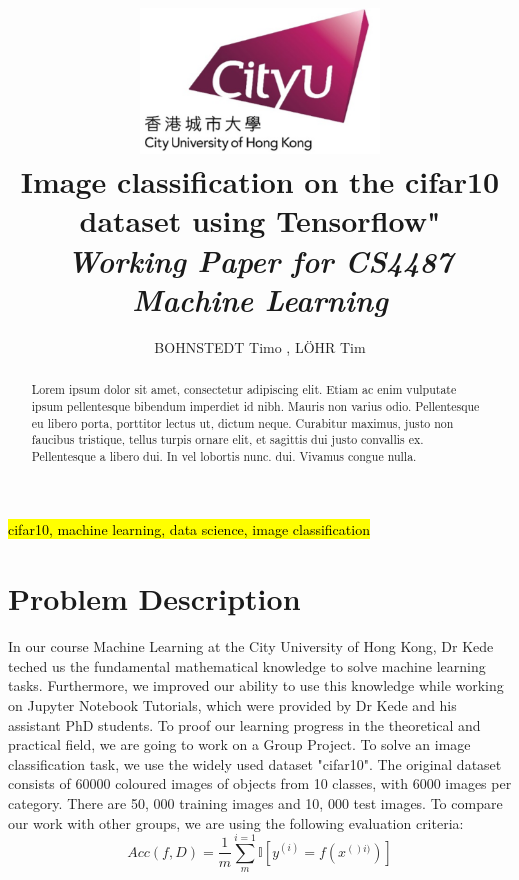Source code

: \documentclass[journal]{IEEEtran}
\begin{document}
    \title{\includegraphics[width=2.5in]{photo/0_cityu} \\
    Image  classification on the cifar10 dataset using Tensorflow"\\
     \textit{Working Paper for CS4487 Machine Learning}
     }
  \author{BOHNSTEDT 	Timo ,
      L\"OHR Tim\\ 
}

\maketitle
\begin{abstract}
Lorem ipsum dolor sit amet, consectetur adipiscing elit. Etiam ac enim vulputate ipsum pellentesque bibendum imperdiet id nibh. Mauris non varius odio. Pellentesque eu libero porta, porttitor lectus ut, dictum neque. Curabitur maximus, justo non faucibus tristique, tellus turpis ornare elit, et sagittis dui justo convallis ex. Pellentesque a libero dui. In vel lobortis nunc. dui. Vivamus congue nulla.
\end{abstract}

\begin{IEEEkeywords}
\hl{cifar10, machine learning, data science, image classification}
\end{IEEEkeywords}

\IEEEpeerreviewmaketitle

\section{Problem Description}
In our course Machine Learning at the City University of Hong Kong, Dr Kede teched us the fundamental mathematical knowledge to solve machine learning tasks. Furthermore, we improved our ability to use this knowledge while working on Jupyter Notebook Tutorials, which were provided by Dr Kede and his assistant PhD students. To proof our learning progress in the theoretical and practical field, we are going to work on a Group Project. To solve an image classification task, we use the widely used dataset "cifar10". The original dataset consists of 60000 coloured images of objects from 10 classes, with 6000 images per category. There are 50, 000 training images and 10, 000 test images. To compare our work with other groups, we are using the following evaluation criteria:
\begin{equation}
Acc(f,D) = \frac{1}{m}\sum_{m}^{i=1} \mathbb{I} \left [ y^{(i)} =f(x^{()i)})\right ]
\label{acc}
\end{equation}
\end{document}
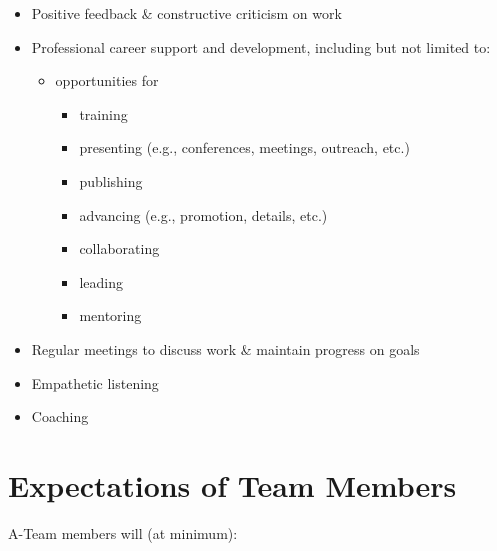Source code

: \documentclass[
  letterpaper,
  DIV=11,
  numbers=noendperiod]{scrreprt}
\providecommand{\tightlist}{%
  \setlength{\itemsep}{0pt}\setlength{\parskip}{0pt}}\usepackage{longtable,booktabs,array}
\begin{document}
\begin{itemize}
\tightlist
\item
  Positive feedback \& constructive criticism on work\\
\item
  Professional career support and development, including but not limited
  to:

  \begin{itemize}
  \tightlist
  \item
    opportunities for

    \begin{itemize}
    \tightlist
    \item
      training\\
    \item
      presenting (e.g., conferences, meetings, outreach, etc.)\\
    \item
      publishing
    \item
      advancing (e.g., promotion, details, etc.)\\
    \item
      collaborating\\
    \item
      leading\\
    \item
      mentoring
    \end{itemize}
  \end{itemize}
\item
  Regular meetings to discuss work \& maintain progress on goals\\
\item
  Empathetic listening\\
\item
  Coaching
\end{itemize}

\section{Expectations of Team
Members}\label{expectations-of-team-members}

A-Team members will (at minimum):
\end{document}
- - - -
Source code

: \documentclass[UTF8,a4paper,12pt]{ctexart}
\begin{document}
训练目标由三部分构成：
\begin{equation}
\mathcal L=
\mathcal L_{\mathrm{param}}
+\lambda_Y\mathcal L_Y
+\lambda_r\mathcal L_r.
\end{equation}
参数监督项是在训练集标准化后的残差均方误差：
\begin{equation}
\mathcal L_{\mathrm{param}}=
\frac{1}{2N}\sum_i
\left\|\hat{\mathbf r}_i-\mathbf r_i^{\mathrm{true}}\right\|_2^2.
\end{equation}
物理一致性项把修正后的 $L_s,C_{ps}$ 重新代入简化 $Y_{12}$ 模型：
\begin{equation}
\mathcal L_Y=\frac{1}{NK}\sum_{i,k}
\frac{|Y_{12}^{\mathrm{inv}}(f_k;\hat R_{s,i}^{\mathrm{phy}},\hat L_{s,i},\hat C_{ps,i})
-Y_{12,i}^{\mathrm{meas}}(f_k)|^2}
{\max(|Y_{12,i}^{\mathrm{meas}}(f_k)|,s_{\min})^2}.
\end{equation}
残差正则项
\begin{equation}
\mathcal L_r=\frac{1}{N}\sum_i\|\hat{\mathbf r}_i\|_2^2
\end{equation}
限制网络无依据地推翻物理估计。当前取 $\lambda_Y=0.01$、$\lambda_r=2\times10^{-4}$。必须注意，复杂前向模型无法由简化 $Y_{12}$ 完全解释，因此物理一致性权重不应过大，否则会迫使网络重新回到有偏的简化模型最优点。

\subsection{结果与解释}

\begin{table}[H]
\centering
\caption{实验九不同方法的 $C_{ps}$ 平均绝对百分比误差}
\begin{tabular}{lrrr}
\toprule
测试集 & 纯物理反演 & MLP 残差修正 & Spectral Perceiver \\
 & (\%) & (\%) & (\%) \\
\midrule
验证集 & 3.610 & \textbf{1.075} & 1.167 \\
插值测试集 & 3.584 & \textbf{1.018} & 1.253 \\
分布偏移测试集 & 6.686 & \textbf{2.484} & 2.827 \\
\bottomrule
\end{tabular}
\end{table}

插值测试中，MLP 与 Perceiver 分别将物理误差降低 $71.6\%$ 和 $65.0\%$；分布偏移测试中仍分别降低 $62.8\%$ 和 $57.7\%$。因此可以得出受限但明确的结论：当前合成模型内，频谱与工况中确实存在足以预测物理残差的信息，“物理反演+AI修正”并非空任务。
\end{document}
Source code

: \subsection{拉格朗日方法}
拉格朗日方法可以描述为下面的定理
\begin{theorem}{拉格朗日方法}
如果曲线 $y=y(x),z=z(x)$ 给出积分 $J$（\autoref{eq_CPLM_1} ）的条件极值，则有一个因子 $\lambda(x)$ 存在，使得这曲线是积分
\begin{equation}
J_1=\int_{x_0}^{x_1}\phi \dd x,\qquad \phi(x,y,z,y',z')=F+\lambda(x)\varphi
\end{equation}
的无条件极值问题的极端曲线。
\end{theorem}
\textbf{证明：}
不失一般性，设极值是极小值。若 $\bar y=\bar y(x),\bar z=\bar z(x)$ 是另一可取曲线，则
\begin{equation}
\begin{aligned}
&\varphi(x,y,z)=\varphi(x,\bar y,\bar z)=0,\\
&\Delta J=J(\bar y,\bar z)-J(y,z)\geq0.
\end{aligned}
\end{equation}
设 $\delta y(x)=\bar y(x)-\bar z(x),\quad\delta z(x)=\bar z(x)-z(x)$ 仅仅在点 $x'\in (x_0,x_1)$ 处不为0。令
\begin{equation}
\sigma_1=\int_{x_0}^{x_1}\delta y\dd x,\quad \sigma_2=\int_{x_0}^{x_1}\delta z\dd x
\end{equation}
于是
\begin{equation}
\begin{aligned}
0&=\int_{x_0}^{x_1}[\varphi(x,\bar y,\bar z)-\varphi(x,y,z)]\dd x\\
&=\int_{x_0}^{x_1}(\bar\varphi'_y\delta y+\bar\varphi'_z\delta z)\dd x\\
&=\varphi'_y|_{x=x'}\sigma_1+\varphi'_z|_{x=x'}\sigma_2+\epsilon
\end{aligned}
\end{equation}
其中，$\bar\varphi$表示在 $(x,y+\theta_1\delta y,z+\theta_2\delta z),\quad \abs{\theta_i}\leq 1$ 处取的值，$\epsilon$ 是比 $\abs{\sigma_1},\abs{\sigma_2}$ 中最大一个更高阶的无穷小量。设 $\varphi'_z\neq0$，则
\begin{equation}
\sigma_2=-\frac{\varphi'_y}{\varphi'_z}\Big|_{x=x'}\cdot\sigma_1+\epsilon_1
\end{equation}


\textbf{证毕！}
- - - -
Of all the lines in the data above, show only those that hold the word "members".

Members}\label{expectations-of-team-members}
A-Team members will (at minimum):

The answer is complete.